Parade’s End, I believe, is one of the finest things the BBC has ever made. Shower it with Baftas and Emmys.
Push it proudly in the world’s face and say, “This is us.” This doesn’t explain why, ratings-wise, it’s currently playing only to me and the continuity announcer – who could well be filling in a Sudoku – on Friday nights on BBC2. Friday nights? Well, I ask you. Gross idiocy on the part of the BBC, which placed a wildly cerebral period drama chock-full of British thespian hierarchy raining down dry bons mots on a Friday night. A scarecrow with one boiled egg for an eye could see Parade’s End is Sunday night, BBC1, 9pm, damp hair from a bath, comfy clothes, surrounded by Sunday supplements, mugs of tea and a half-hearted supper of cheese and crackers as one over-ate at lunchtime, type of TV. It’s Downton Abbey with a massive, complex brain.

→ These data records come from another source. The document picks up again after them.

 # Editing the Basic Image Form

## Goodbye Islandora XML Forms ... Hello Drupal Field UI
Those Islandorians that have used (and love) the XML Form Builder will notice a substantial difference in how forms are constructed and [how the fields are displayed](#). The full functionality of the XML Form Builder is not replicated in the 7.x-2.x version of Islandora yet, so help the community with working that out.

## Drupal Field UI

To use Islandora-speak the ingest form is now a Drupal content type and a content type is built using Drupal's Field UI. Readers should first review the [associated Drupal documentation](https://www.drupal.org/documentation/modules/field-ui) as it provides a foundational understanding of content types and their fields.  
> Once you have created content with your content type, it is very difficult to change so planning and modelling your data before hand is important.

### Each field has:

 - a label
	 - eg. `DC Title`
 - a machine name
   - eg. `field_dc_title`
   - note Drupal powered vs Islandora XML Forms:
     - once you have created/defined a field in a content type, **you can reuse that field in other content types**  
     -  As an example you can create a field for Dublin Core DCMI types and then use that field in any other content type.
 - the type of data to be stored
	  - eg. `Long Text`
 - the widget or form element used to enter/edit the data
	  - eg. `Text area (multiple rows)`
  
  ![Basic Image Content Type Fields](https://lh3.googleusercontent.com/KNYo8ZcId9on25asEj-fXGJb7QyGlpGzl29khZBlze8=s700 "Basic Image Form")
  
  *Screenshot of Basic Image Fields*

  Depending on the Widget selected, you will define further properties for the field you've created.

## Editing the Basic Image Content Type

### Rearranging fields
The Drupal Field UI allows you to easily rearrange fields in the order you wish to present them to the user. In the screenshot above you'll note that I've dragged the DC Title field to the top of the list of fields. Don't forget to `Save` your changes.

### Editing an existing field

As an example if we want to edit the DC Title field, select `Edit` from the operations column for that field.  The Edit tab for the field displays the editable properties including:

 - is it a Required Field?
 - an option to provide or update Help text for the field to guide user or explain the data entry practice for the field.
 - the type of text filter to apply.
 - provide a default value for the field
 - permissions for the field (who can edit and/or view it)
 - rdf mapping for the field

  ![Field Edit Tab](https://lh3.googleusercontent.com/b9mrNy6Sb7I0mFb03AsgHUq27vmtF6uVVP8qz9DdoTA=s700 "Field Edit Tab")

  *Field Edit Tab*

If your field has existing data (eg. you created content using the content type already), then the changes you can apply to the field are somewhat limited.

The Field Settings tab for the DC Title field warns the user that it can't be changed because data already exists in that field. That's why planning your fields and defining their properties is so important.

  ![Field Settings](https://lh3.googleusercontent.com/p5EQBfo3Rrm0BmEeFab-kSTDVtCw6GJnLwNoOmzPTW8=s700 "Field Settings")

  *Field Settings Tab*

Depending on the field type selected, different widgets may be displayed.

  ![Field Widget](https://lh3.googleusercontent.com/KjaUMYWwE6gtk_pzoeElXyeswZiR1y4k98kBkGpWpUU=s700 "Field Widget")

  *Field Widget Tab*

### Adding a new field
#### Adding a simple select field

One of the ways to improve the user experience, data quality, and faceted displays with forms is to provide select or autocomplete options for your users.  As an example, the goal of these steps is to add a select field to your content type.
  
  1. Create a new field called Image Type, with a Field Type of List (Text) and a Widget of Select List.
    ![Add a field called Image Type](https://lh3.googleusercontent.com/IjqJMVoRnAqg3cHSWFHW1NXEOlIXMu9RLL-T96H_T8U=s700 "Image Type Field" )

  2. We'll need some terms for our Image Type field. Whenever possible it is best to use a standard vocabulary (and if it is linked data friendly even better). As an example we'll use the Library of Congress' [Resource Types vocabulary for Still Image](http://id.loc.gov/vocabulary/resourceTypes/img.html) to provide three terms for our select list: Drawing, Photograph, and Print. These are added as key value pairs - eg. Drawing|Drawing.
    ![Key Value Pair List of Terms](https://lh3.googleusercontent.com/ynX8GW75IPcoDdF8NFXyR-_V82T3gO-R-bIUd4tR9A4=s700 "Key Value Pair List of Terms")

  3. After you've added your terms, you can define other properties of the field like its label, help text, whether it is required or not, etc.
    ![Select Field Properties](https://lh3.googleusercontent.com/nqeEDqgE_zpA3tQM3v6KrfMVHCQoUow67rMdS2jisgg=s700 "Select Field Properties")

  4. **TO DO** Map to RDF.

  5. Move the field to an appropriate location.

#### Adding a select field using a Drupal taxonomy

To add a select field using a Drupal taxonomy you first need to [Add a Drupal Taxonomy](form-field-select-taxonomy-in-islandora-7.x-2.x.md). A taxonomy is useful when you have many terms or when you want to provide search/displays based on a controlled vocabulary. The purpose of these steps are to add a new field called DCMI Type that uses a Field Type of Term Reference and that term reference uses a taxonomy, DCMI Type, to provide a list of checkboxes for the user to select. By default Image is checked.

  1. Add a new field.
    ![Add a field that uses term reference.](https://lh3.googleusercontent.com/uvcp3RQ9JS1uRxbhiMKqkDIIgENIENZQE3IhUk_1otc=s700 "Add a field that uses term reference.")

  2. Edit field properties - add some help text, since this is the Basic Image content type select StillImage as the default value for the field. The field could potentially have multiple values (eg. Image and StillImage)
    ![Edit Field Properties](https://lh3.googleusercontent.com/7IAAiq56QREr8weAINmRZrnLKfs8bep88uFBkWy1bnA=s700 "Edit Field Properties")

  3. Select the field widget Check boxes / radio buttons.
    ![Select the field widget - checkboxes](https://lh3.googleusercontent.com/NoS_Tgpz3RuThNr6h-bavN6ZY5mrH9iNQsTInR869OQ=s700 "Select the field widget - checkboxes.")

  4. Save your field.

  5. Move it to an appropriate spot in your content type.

It’s Benedict Cumberbatch, Geoffrey Palmer, Rufus Sewell, Stephen Graham and Rupert Everett bumbling about in top hats being hit on by sexually-emancipated Suffragettes and blasted at by the Hun. It’s Miranda Richardson and Rebecca Hall and Anne-Marie Duff in hats and hobble skirts conducting oddly saucy affairs of the heart.
It’s Cumberbatch playing Christopher Tietjens in a huge, perplexing love triangle being jolly confused about it and staring into thin air for hours. Oh, the staring. Not since BBC1’s Birdsong have posh, emotionally numb people been filmed staring until their retinas become crispy while a viola plays a lot of minor chords to denote the unbearable state of being. I lap this sort of TV up. Give me buckets of the wondrous Sylvia Tietjens (Rebecca Hall) storming through drawing rooms full of startled maids shouting: “I will be in my room praying for death… or at least packing for it!” Or clandestine moments of wild and morally louche, Edwardian sex in private railway carriages or cartfulls of big-hatted busy-bodies passing by manor houses “for tea” but really intent on causing mischief with tittle-tattle. Sylvia Tietjens, incidentally, is one of the greatest roles ever written for women. The fact it took a man to do this while Austen or Bronte’s heroines are blithering irritants in bonnets fainting at the sight of light drizzle, I shall sulkily draw a veil over.
The World of Parade’s End
This is a very good description of the compelling protagonist in Parade’s End, Christopher Tietjens. He IS a profoundly good man who makes, for the reader or viewer of the BBC series, some very frustrating decisions. Decisions that cause him and the people he loves (and who love him) pain. The mini-series is a fine distillation of a 900-page tetralogy. I would add that it is a very challenging book, so you may find it more accessible in audio form. Also, non-Brits may need to brush up on their WWI history. You’ll want a dictionary handy, too. (Such a pleasure to find new words on the page!) Enjoy intrepid readers, enjoy.